> WHAT NEEDS TO BE DONE:
When you reach the entries below, transcribe each line word for word.

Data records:

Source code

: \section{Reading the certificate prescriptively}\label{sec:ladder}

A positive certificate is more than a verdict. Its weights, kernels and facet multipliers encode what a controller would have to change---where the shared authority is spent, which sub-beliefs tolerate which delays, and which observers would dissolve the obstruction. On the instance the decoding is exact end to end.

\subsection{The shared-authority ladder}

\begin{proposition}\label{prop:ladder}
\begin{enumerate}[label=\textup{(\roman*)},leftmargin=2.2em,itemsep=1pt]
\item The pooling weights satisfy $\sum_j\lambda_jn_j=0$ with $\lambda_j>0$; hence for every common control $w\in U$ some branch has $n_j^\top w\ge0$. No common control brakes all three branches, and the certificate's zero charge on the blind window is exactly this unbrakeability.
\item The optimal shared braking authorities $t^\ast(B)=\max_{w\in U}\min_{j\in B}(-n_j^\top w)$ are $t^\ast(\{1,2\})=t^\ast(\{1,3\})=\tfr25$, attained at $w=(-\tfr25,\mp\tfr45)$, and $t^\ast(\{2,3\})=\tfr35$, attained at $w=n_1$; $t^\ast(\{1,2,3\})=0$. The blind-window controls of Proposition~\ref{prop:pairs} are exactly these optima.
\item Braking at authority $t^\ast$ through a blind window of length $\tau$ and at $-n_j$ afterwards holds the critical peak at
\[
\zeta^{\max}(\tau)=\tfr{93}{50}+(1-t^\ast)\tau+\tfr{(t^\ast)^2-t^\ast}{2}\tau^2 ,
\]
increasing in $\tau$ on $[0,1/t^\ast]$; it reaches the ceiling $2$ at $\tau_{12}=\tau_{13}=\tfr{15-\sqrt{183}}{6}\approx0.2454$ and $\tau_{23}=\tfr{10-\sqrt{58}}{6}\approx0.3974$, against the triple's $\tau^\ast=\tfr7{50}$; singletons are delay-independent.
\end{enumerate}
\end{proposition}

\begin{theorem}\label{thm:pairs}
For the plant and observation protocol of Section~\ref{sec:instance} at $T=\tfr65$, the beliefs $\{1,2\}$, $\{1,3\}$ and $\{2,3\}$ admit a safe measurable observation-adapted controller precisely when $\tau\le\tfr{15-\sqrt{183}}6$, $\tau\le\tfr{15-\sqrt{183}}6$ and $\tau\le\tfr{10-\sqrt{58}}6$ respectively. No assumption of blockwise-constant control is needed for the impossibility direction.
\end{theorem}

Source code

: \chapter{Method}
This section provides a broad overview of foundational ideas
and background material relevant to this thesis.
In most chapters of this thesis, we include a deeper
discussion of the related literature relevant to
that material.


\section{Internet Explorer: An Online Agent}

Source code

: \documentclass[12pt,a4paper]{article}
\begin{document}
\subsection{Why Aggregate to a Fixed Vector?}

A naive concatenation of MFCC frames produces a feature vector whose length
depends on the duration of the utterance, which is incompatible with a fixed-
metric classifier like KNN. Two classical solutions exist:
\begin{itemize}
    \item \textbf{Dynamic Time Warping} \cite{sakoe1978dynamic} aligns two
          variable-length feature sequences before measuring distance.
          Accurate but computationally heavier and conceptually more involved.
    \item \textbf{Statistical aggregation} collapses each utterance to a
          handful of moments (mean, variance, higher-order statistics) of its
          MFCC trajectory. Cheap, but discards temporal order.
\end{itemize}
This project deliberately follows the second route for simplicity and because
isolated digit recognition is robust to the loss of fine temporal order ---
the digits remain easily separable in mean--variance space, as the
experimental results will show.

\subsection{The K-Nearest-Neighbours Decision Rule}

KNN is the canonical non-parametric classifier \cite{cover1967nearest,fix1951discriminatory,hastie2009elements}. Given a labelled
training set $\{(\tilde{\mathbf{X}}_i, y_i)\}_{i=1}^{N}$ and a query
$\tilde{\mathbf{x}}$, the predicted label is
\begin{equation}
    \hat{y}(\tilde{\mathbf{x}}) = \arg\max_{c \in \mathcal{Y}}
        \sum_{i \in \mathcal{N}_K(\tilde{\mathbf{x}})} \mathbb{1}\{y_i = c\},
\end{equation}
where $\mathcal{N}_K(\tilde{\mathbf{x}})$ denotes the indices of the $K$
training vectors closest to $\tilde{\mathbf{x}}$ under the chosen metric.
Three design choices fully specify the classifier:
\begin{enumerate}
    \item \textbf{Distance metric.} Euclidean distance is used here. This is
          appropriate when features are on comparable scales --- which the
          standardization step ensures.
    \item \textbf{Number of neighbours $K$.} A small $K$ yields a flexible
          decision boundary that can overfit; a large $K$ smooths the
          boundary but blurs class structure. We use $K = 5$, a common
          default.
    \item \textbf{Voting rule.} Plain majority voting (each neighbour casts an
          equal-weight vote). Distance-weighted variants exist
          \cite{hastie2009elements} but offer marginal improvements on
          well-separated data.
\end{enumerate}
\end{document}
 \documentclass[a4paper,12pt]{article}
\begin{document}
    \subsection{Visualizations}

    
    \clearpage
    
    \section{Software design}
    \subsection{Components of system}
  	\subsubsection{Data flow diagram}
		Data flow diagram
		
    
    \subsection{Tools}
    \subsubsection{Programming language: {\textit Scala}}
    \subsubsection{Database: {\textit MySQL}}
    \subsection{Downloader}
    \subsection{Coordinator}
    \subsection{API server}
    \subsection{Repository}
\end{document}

> SOLUTION TO THE EXERCISE:
Source code

: \section{Reading the certificate prescriptively}\label{sec:ladder}

A positive certificate is more than a verdict. Its weights, kernels and facet multipliers encode what a controller would have to change---where the shared authority is spent, which sub-beliefs tolerate which delays, and which observers would dissolve the obstruction. On the instance the decoding is exact end to end.

\subsection{The shared-authority ladder}

\begin{proposition}\label{prop:ladder}
\begin{enumerate}[label=\textup{(\roman*)},leftmargin=2.2em,itemsep=1pt]
\item The pooling weights satisfy $\sum_j\lambda_jn_j=0$ with $\lambda_j>0$; hence for every common control $w\in U$ some branch has $n_j^\top w\ge0$. No common control brakes all three branches, and the certificate's zero charge on the blind window is exactly this unbrakeability.
\item The optimal shared braking authorities $t^\ast(B)=\max_{w\in U}\min_{j\in B}(-n_j^\top w)$ are $t^\ast(\{1,2\})=t^\ast(\{1,3\})=\tfr25$, attained at $w=(-\tfr25,\mp\tfr45)$, and $t^\ast(\{2,3\})=\tfr35$, attained at $w=n_1$; $t^\ast(\{1,2,3\})=0$. The blind-window controls of Proposition~\ref{prop:pairs} are exactly these optima.
\item Braking at authority $t^\ast$ through a blind window of length $\tau$ and at $-n_j$ afterwards holds the critical peak at
\[
\zeta^{\max}(\tau)=\tfr{93}{50}+(1-t^\ast)\tau+\tfr{(t^\ast)^2-t^\ast}{2}\tau^2 ,
\]
increasing in $\tau$ on $[0,1/t^\ast]$; it reaches the ceiling $2$ at $\tau_{12}=\tau_{13}=\tfr{15-\sqrt{183}}{6}\approx0.2454$ and $\tau_{23}=\tfr{10-\sqrt{58}}{6}\approx0.3974$, against the triple's $\tau^\ast=\tfr7{50}$; singletons are delay-independent.
\end{enumerate}
\end{proposition}

\begin{theorem}\label{thm:pairs}
For the plant and observation protocol of Section~\ref{sec:instance} at $T=\tfr65$, the beliefs $\{1,2\}$, $\{1,3\}$ and $\{2,3\}$ admit a safe measurable observation-adapted controller precisely when $\tau\le\tfr{15-\sqrt{183}}6$, $\tau\le\tfr{15-\sqrt{183}}6$ and $\tau\le\tfr{10-\sqrt{58}}6$ respectively. No assumption of blockwise-constant control is needed for the impossibility direction.
\end{theorem}

Source code

: \chapter{Method}
This section provides a broad overview of foundational ideas
and background material relevant to this thesis.
In most chapters of this thesis, we include a deeper
discussion of the related literature relevant to
that material.


\section{Internet Explorer: An Online Agent}

Source code

: \documentclass[12pt,a4paper]{article}
\begin{document}
\subsection{Why Aggregate to a Fixed Vector?}

A naive concatenation of MFCC frames produces a feature vector whose length
depends on the duration of the utterance, which is incompatible with a fixed-
metric classifier like KNN. Two classical solutions exist:
\begin{itemize}
    \item \textbf{Dynamic Time Warping} \cite{sakoe1978dynamic} aligns two
          variable-length feature sequences before measuring distance.
          Accurate but computationally heavier and conceptually more involved.
    \item \textbf{Statistical aggregation} collapses each utterance to a
          handful of moments (mean, variance, higher-order statistics) of its
          MFCC trajectory. Cheap, but discards temporal order.
\end{itemize}
This project deliberately follows the second route for simplicity and because
isolated digit recognition is robust to the loss of fine temporal order ---
the digits remain easily separable in mean--variance space, as the
experimental results will show.

\subsection{The K-Nearest-Neighbours Decision Rule}

KNN is the canonical non-parametric classifier \cite{cover1967nearest,fix1951discriminatory,hastie2009elements}. Given a labelled
training set $\{(\tilde{\mathbf{X}}_i, y_i)\}_{i=1}^{N}$ and a query
$\tilde{\mathbf{x}}$, the predicted label is
\begin{equation}
    \hat{y}(\tilde{\mathbf{x}}) = \arg\max_{c \in \mathcal{Y}}
        \sum_{i \in \mathcal{N}_K(\tilde{\mathbf{x}})} \mathbb{1}\{y_i = c\},
\end{equation}
where $\mathcal{N}_K(\tilde{\mathbf{x}})$ denotes the indices of the $K$
training vectors closest to $\tilde{\mathbf{x}}$ under the chosen metric.
Three design choices fully specify the classifier:
\begin{enumerate}
    \item \textbf{Distance metric.} Euclidean distance is used here. This is
          appropriate when features are on comparable scales --- which the
          standardization step ensures.
    \item \textbf{Number of neighbours $K$.} A small $K$ yields a flexible
          decision boundary that can overfit; a large $K$ smooths the
          boundary but blurs class structure. We use $K = 5$, a common
          default.
    \item \textbf{Voting rule.} Plain majority voting (each neighbour casts an
          equal-weight vote). Distance-weighted variants exist
          \cite{hastie2009elements} but offer marginal improvements on
          well-separated data.
\end{enumerate}
\end{document}
 \documentclass[a4paper,12pt]{article}
\begin{document}
    \subsection{Visualizations}

    
    \clearpage
    
    \section{Software design}
    \subsection{Components of system}
  	\subsubsection{Data flow diagram}
		Data flow diagram
		
    
    \subsection{Tools}
    \subsubsection{Programming language: {\textit Scala}}
    \subsubsection{Database: {\textit MySQL}}
    \subsection{Downloader}
    \subsection{Coordinator}
    \subsection{API server}
    \subsection{Repository}
\end{document}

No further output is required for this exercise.